Asus Zenbook 17 Fold OLED promotional photo, on a white background, with the screen turned on and partially opened in the horizontal position
Image credit: ASUS

That’s because their format limits functionality. Foldable smartphones’ restraints are mostly shared by slabs: no active cooling, internal size limitations, battery capacity, and so on. Making foldable laptops, on the other hand, brings difficulties not present when building regular ones.

Manufacturers need to put a delicate flexible screen above two shell halves that include CPU, RAM and storage chips, and batteries. Active cooling solutions, like fans, have limited capability in such thin devices. Therefore, underpowering is currently the only way to prevent overheating.

Because of that, for now, foldable laptops are expensive and perform poorly even when compared to computers that cost a fifth of their price. That’s for sure not my definition of “good.” It’s not that foldable laptops are a bad idea, their execution just isn’t good enough yet.

Should I Buy a Foldable Laptop?

Definitely no, as of late 2023, when this article is first being written. That is, unless you have a few thousand bucks to spare on a tertiary computer or something like that.

LG Gram Fold promotional photo, white background, the laptop is opened at a 90-degree angle, shown from the front
Image Credit: LG Korea

When the first foldable phones were made available, it was clear they were 1st-gen products, requiring lots of polishing before being ready for the mass market. But they were usable enough to make the early adopter pain bearable.

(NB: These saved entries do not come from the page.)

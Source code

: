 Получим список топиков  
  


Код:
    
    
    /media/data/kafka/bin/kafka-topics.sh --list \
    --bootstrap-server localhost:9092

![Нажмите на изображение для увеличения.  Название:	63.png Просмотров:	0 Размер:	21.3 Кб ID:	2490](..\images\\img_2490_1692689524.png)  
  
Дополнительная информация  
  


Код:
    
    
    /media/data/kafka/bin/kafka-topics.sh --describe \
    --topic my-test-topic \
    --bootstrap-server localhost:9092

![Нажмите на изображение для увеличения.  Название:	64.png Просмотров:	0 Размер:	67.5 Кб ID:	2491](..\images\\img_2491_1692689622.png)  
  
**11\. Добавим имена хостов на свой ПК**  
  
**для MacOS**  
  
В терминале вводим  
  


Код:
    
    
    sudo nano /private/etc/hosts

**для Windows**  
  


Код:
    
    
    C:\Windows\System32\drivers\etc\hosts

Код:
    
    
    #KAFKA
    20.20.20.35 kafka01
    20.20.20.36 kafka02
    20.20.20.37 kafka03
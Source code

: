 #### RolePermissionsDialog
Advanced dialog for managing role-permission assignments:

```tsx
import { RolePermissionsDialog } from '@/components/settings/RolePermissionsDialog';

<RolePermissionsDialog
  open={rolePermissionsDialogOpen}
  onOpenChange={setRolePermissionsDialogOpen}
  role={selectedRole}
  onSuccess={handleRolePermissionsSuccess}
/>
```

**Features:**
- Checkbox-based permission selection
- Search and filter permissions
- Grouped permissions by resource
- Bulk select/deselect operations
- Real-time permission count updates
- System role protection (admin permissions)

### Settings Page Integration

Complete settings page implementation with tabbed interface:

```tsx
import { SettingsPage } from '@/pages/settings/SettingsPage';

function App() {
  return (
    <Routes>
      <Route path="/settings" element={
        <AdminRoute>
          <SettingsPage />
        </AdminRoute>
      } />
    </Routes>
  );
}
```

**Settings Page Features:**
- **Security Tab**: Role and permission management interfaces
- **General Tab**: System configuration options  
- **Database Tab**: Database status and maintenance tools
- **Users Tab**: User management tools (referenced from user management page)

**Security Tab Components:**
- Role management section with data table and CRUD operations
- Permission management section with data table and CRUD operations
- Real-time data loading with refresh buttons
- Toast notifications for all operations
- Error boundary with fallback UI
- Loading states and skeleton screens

Foldable laptops are even “greener” than that, like concept devices that somehow are reaching the stores. And their price tag is based more on the novelty than anything else. There isn’t much in terms of sleek design, performance or even practicality behind that premium.

The reason is that there are some technological challenges yet to be overcome, so foldable laptops become viable. Advancements like Arm processors for computers are promising steps in that direction, though: they perform well while consuming less power, producing less heat, and allowing for foldable laptops without active cooling.

Will Foldable Laptops Become More Affordable?

Eventually, they will. All electronics do. Consider that the IBM 350, world’s first commercially available HDD, announced in 1956, was leased at $3,200 (over $36,000, adjusted for inflation) per month for 3.75Mb of storage.

Lenovo ThinkPad X1 Fold 16 promotional photo, the laptop is almost completely shut, seen fron an inclined side angle, screen turned on, white background
Image credit: Lenovo

That’s not to say foldable laptops with reasonable prices will only come 70 years from now. It’s just that technology that seems unthinkable at some point in time often eventually becomes commonplace.

Just look at what’s happening with foldable phones. The original Galaxy Fold cost US$1,980 in 2019 (equivalent to almost $2,400 today). The Z Fold 5 (with 512GB, the first-gen’s single storage option) was announced at $1,920, with four years of advancements built-in. And clamshell foldables can be had for as low as $700 nowadays.

Also like foldable phones, they’re not likely to replace regular laptops anytime soon—even when they get more affordable. For the same reason as phones, too: not everyone wants, needs, or likes a flexible screen.

If you do want, need, or like the idea of a foldable laptop, though, you will have to wait until you’ve saved enough for one, or until their prices drop to a less insane level.